May 28, 2010
I was born in 1964, so I missed the opportunity to be part of many trends and fads. I was too late to really be a boomer; too young to be a discoer; and too old to be a hipster. It seemed like everybody else was either a trendsetter or buster while I was always showing up when the party was over or before it started. Except for male hygiene - I was a witness to the very moment that changed.
The pinnacle moment was September 1980. In an otherwise non-descript year, I clearly remember when Leon Smitherman, an upperclassman at my Indiana private boarding school, walked into our gang shower carrying two bottles. I recognized one as shampoo, but I could not imagine what the other was. So, I asked him. “It’s conditioner, man.” Conditioner? I thought only girls used that.

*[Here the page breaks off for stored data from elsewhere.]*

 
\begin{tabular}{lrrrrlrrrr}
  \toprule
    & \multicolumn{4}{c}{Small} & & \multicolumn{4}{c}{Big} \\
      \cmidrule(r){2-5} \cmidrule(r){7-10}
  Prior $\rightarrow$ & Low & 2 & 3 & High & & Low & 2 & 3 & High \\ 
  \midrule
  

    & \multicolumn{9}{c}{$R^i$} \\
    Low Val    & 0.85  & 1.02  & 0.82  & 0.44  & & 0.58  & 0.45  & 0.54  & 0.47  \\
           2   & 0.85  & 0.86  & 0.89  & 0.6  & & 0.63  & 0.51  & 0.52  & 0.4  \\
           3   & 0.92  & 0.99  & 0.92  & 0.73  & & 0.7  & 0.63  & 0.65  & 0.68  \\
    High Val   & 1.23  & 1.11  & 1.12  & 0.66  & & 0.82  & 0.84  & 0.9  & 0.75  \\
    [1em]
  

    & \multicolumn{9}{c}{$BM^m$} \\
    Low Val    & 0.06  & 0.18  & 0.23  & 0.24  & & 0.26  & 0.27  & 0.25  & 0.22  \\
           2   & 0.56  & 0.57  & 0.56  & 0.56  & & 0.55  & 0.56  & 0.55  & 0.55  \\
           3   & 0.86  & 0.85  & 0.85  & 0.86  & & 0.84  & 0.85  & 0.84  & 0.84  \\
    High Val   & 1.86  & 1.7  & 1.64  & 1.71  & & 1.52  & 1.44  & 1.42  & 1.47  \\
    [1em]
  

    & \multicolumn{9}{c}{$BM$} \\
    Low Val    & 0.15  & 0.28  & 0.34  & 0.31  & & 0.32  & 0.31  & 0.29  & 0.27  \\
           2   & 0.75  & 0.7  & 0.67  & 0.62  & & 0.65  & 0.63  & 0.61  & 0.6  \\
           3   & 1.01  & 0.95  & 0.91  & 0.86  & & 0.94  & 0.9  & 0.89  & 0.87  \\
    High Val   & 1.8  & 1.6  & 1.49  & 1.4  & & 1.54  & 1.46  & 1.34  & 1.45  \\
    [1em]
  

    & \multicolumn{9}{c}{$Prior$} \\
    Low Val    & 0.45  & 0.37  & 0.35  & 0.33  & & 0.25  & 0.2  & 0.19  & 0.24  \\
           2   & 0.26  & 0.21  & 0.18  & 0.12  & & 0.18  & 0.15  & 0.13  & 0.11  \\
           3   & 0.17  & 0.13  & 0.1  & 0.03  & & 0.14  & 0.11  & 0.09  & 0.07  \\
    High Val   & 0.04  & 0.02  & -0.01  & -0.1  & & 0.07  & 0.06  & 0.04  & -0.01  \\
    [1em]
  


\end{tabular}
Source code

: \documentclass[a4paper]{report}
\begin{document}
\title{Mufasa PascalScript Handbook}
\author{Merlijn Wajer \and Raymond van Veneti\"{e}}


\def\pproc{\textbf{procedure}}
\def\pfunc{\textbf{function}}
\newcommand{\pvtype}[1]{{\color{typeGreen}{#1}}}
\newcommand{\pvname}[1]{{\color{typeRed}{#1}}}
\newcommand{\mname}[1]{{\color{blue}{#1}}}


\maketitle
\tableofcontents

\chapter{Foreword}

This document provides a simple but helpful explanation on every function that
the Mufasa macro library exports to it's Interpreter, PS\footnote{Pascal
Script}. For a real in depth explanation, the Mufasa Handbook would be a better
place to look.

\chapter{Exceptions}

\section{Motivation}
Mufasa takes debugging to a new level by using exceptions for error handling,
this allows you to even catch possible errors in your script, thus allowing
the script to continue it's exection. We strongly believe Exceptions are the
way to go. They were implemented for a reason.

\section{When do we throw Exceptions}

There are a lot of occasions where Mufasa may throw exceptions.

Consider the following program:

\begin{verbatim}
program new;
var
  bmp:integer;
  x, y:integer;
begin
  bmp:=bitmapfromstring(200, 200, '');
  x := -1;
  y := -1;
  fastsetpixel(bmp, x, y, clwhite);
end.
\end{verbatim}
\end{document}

Granted, Leon was from the West Coast. I was from the Midwest. But, more importantly, I was from a family with a dad who has preserved his enviable head of hair with Zest soap, to this day. At that time, my brothers and I, as far as I knew, used whatever shampoo my sisters left in the shower that my mom bought on sale. I couldn’t even imagine a male going out of his way to purchase a particular brand of shampoo, let alone a matching conditioner. Culture was not just clashing; I realized that it was in rapid change.
From that moment thirty years ago, male hygiene has gone from nonchalant to a multi-billion dollar market. Razor companies produce shelves full of personal care products for men. The same companies spend millions at sporting events to promote these designer products that generally just make you smell slightly different for ten minutes after you bathe. No more would a male in good conscience be able to just grab whatever was there. We had arrived. We needed to take care of ourselves.